**The problem:** From the data that follows, print exactly the lines starting at the one containing "for random $D$ variables. \\\\" and ending at the one containing "with random $D$ variables. \\\\"; include both of them and nothing more.

┌─ Supplied material

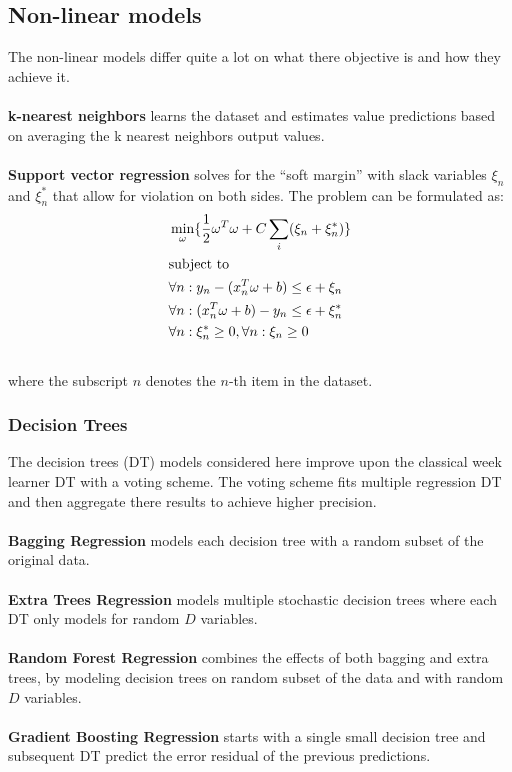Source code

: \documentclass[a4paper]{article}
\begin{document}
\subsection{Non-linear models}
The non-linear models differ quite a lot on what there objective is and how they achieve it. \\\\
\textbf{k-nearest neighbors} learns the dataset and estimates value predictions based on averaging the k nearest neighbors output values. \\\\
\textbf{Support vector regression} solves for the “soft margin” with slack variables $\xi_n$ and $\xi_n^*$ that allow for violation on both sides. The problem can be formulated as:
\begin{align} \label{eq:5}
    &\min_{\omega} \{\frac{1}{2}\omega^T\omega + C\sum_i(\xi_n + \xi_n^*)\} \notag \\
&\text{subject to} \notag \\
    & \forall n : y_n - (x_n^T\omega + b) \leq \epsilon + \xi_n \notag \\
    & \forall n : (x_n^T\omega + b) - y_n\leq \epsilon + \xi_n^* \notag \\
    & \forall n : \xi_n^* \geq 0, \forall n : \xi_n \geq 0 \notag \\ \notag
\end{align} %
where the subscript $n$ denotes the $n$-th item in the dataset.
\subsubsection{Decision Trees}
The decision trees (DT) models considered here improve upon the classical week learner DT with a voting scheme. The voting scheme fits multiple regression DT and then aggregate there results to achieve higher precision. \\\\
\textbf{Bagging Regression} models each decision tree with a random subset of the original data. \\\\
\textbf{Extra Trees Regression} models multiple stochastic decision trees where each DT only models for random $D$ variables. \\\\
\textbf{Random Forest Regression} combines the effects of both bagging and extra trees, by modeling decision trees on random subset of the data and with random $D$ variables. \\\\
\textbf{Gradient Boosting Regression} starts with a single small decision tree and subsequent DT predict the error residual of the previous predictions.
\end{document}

└─
┌─ Supplied material

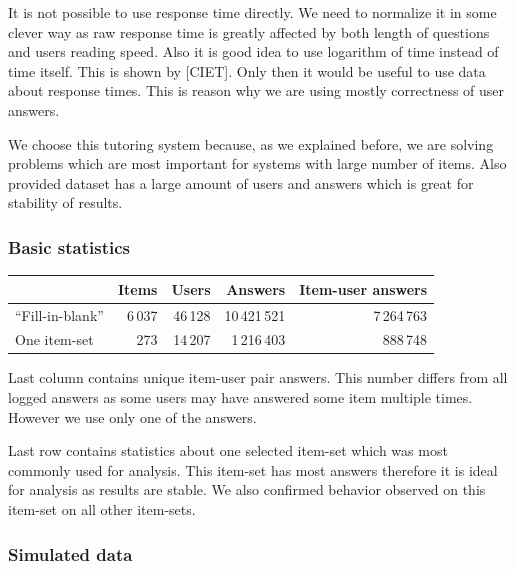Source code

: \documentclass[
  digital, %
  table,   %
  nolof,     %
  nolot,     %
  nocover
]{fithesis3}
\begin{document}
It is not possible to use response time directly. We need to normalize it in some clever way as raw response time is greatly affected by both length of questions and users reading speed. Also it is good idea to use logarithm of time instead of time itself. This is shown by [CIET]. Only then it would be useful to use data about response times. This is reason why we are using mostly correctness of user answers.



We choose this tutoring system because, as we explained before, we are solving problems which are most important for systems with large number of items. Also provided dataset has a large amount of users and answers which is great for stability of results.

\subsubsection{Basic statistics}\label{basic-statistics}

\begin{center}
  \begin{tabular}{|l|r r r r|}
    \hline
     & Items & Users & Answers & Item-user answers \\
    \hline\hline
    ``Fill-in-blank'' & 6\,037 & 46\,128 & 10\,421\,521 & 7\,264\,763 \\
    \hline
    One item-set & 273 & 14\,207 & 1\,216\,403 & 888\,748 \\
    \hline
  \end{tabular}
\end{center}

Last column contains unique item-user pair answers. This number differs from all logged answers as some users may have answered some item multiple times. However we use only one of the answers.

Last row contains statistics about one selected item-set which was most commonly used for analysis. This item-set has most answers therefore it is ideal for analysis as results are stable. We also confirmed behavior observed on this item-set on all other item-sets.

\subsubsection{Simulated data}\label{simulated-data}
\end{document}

└─

**Output for this task:**
\textbf{Extra Trees Regression} models multiple stochastic decision trees where each DT only models for random $D$ variables. \\\\
\textbf{Random Forest Regression} combines the effects of both bagging and extra trees, by modeling decision trees on random subset of the data and with random $D$ variables. \\\\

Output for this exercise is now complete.